MARTIN: I want to ask about how President George H.W. Bush is viewed by Iraqi Kurds. The Kurdish prime minister remembered how Bush protected the Kurds from oppression and Iraqi aggression from Saddam. And he's referring to the no-fly zone imposed...

ISTRABADI: Right.

MARTIN: ...On the north of Iraq after the failed uprising there. How has that decision shaped the Kurdish region all these years later?

ISTRABADI: You make an excellent point that Iraqi Kurds remember George Herbert Walker Bush much more fondly than Arab Iraqis do because he did protect them from Saddam Hussein's depredations through the no-fly zones, et cetera, and allowed humanitarian relief efforts into the Iraqi Kurdistan region. Arabs, however, were left to the tender mercies of Saddam Hussein. Of course, in a sense, that sort of separation from Baghdad began a long road that, perhaps, future historians will look back and say that's when the separatist movement gained momentum amongst the Kurds of Iraq. Although, of course, that has not led to independence since, but it may at some future date.

MARTIN: So the legacy of President George Herbert Walker Bush in Iraq is mixed, as you have laid out. But may I ask, when we talk about the Iraqis who felt abandoned by him, who felt that he had somehow promised or implied that the U.S. would support them in an effort to overthrow Saddam Hussein, would their preference have been for Bush 41 to have just gone further after pushing Saddam out of Kuwait? Would they have preferred he overthrow Saddam in that moment? Because his son went on to do that, and we know how that ended.

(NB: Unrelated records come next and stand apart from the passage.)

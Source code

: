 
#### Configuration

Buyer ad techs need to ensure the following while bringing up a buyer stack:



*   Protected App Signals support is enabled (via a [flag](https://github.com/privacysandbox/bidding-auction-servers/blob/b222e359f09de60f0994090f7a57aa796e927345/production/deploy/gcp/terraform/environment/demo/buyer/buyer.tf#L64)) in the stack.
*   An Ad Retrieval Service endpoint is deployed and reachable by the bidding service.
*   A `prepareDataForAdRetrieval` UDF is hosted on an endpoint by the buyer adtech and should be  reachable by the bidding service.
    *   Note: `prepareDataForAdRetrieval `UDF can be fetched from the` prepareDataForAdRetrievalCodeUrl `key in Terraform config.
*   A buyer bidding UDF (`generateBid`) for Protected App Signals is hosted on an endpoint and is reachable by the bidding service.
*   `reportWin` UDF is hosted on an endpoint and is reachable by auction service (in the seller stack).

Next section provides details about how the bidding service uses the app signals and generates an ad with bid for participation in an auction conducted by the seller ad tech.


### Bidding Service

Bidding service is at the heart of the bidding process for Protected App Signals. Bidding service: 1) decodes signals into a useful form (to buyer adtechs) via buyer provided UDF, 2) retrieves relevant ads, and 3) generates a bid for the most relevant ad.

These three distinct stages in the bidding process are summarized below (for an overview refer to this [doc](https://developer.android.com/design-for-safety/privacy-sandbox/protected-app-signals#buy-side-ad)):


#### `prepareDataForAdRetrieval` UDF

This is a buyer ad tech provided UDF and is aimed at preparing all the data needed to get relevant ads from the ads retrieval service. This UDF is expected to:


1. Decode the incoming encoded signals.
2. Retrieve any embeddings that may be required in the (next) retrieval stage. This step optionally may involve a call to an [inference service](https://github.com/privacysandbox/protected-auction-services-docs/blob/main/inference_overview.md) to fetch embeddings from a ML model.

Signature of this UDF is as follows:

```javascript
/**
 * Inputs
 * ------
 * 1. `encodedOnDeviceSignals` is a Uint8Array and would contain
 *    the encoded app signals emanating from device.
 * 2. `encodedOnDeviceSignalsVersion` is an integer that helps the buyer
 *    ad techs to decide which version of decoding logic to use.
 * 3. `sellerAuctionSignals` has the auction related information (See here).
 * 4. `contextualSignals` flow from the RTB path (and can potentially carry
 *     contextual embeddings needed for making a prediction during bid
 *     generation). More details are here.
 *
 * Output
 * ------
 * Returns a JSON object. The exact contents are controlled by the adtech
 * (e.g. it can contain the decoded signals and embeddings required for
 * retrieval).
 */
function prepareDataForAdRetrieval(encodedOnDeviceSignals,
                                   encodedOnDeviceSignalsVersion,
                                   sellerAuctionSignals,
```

ISTRABADI: Yes, but it ended the way it ended when his son did it in part because of the perceived betrayal by the father. When the ground war began in 1991, there was euphoria in Baghdad because no one imagined in Baghdad that President Bush would allow Saddam Hussein to survive the war. And then when the rebellion began, no one imagined that with a half-million men and women and air superiority that the United States would standby while it's in theater and allow Saddam Hussein to use helicopter gunships to slaughter men, women and children civilians - well over 100,000 - from the air. It tarnished the American brand amongst the Arabs of Iraq for a very long time. It allowed, also, 13 years of sanctions, which destroyed the Iraqi middle class and allowed the rise of the power of the religious parties in Iraq, which is something that then had to be dealt with in 2003. And we continue to deal with that issue today. George Herbert Walker Bush's decision not to at least prevent Saddam Hussein from using his weaponry to massacre those who rebelled after he exhorted them to rebel is a legacy that we continue to have to deal with today.